Tonight’s scrutiny committee meeting will also see significant changes in approach, and a small crack appearing in the granite-like control of power held by Croydon’s political duopoly, reports WALTER CRONXITE

Environment chair: Ria Patel
More than two years after the slum-like conditions in Croydon council flats at Regina Road were exposed by a television news report, housing in the borough is to get a dedicated scrutiny committee.
Tonight’s meeting of the scrutiny and overview committee at the Town Hall, the first of the 2023-2024 municipal year, has the routine task of laying out its work schedule for the coming year, and that of its various sub-committees.
Scrutiny already has children and young people and health and social care sub-committees, and until late last year it also had a streets, environment and homes sub-committee.
But as an official report presented to tonight’s meeting lays out, the workload of the streets, environment and homes group had become dominated by the appalling discoveries at Regina Road and the work conducted since to improve the plight of council tenants.
“Following media reports of the housing conditions at council-owned properties on Regina Road… the work programme of the streets, environment and homes sub-committee has predominantly focussed [sic] on housing issues at the expense of issues relating to its streets and environment brief,” the report notes.
A temporary sub-committee dealing solely with housing was established last October, one of the first innovations from new scrutiny committee chair Rowenna Davis. And now that trial period is to be extended, for at least two years.

Hot seat: Leila Ben-Hassel gets the homes sub-committee chair
The trial period revealed “there was a lot more work to do on the improvement journey, and the budget work highlighted that there was a lot more to be done on temporary and emergency accommodation, both in terms of the service we were offering and the huge cost it was giving us”.
Tonight’s committee meeting also has to approve a proposal to “waive the requirement for the seats on the sub-committees to be allocated in line with the overall political balance of the council”.
As Croydon Council goes, this is what passes for radical, and it reflects the arrival 12 months ago of three councillors who are not part of the borough’s red-blue duopoly.
During their first year as councillors, Greens Esther Sutton and Ria Patel and LibDem Claire Bonham have had justifiable cause to complain that they have been frozen out of the Town Hall decision-making process by the 67 other Tory and Labour councillors.
Tonight’s resolution sees a chink appearing in that duopolistic control.
Davis’s main scrutiny and overview committee has six members, three Tory and three Labour. It was one of the blizzard of governance recommendations that followed the council’s financial collapse in 2020 that its scrutiny committee should in future be chaired by someone drawn from the largest opposition group.
Since May 2022, Croydon has been technically “NOC” – no overall control, with 34 Labour councillors and 33 Tories, plus three Green and LibDems. Given that Jason Perry is a Conservative, Labour has been given the chair of the scrutiny committee, a role taken on with some plaudits by first-term councillor Davis.
A Tory councillor, Richard Chatterjee, chairs the children and young people’s sub-committee (which is made up of four Conservative and four Labour councillors), and Labour’s Eunice O’Dame chairs the health and social care sub-committee (three Labour, three Tories).
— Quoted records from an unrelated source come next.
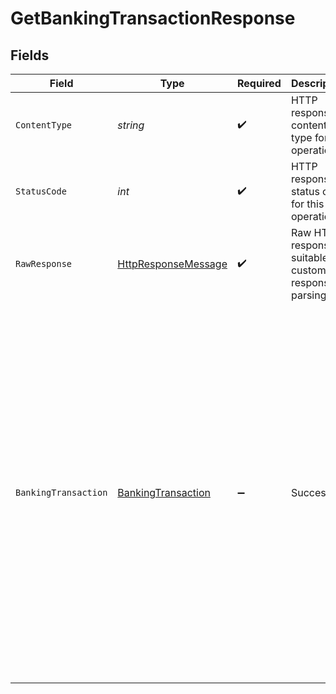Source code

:# GetBankingTransactionResponse


## Fields

| Field                                                                                                                                                                                                                                                                                                                                                                                                                                                                                         | Type                                                                                                                                                                                                                                                                                                                                                                                                                                                                                          | Required                                                                                                                                                                                                                                                                                                                                                                                                                                                                                      | Description                                                                                                                                                                                                                                                                                                                                                                                                                                                                                   | Example                                                                                                                                                                                                                                                                                                                                                                                                                                                                                       |
| --------------------------------------------------------------------------------------------------------------------------------------------------------------------------------------------------------------------------------------------------------------------------------------------------------------------------------------------------------------------------------------------------------------------------------------------------------------------------------------------- | --------------------------------------------------------------------------------------------------------------------------------------------------------------------------------------------------------------------------------------------------------------------------------------------------------------------------------------------------------------------------------------------------------------------------------------------------------------------------------------------- | --------------------------------------------------------------------------------------------------------------------------------------------------------------------------------------------------------------------------------------------------------------------------------------------------------------------------------------------------------------------------------------------------------------------------------------------------------------------------------------------- | --------------------------------------------------------------------------------------------------------------------------------------------------------------------------------------------------------------------------------------------------------------------------------------------------------------------------------------------------------------------------------------------------------------------------------------------------------------------------------------------- | --------------------------------------------------------------------------------------------------------------------------------------------------------------------------------------------------------------------------------------------------------------------------------------------------------------------------------------------------------------------------------------------------------------------------------------------------------------------------------------------- |
| `ContentType`                                                                                                                                                                                                                                                                                                                                                                                                                                                                                 | *string*                                                                                                                                                                                                                                                                                                                                                                                                                                                                                      | :heavy_check_mark:                                                                                                                                                                                                                                                                                                                                                                                                                                                                            | HTTP response content type for this operation                                                                                                                                                                                                                                                                                                                                                                                                                                                 |                                                                                                                                                                                                                                                                                                                                                                                                                                                                                               |
| `StatusCode`                                                                                                                                                                                                                                                                                                                                                                                                                                                                                  | *int*                                                                                                                                                                                                                                                                                                                                                                                                                                                                                         | :heavy_check_mark:                                                                                                                                                                                                                                                                                                                                                                                                                                                                            | HTTP response status code for this operation                                                                                                                                                                                                                                                                                                                                                                                                                                                  |                                                                                                                                                                                                                                                                                                                                                                                                                                                                                               |
| `RawResponse`                                                                                                                                                                                                                                                                                                                                                                                                                                                                                 | [HttpResponseMessage](https://learn.microsoft.com/en-us/dotnet/api/system.net.http.httpresponsemessage?view=net-5.0)                                                                                                                                                                                                                                                                                                                                                                          | :heavy_check_mark:                                                                                                                                                                                                                                                                                                                                                                                                                                                                            | Raw HTTP response; suitable for custom response parsing                                                                                                                                                                                                                                                                                                                                                                                                                                       |                                                                                                                                                                                                                                                                                                                                                                                                                                                                                               |
| `BankingTransaction`                                                                                                                                                                                                                                                                                                                                                                                                                                                                          | [BankingTransaction](../../Models/Components/BankingTransaction.md)                                                                                                                                                                                                                                                                                                                                                                                                                           | :heavy_minus_sign:                                                                                                                                                                                                                                                                                                                                                                                                                                                                            | Success                                                                                                                                                                                                                                                                                                                                                                                                                                                                                       | {<br/>"id": "0130b5bb-1419-40f6-8a27-7362d0381229",<br/>"accountId": "1703194f-7805-4da8-bac0-2ba5da4a4216",<br/>"description": "Payments for direct income ce149943-c157-43fc-aac7-42a716b655b6",<br/>"amount": 5062.39,<br/>"currency": "GBP",<br/>"postedDate": "2021-07-06T00:00:00",<br/>"authorizedDate": "2021-07-06T00:00:00",<br/>"merchantName": "New Look",<br/>"transactionCategoryRef": {<br/>"id": "health-and-fitness-sports"<br/>},<br/>"modifiedDate": "2022-05-23T16:32:50Z",<br/>"sourceModifiedDate": "2021-06-28T10:48:12"<br/>} |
Home run: LibDem Claire Bonham breaks up the Lab-Con duopoly on the new scrutiny homes sub-committee
But this is where things get interesting.
The seven-member streets and environment scrutiny sub-committee is now to have a Green councillor as its chair. Patel will preside over three Labour and three Conservative committee members.
It makes Patel the first Green Party councillor ever to chair a Croydon council committee, and puts the final-year degree student in line to claim to be among the youngest to do so in the history of the borough.
Leila Ben-Hassel, Davis’s deputy chair of scrutiny, is put in the hot seat by being given the chair’s role for the new homes sub-committee, which has seven members, with Liberal Democrat Bonham breaking up the red-blue duopoly.
“Scrutiny is making an effort to strengthen and improve itself,” Davis told Inside Croydon today.
“Everyone agrees that the council has a long way to go before its housing service is properly fit for Croydon’s residents, so on a cross-party basis, we are extending our homes sub-committee for another two years.
“This will give members a chance to question authorities on important issues, like how Regina Road is being redeveloped for residents and how we can reduce the unacceptable suffering and sky-high costs in temporary and emergency accommodation.
“We are also proposing to make more space for a diversity of views and voices on scrutiny.
“The Greens and the LibDems will have seats at the table as we waive the usual political balance rules, and an extra Conservative vice-chair has been added to make sure that every committee has a chair and vice-chair of opposing parties.”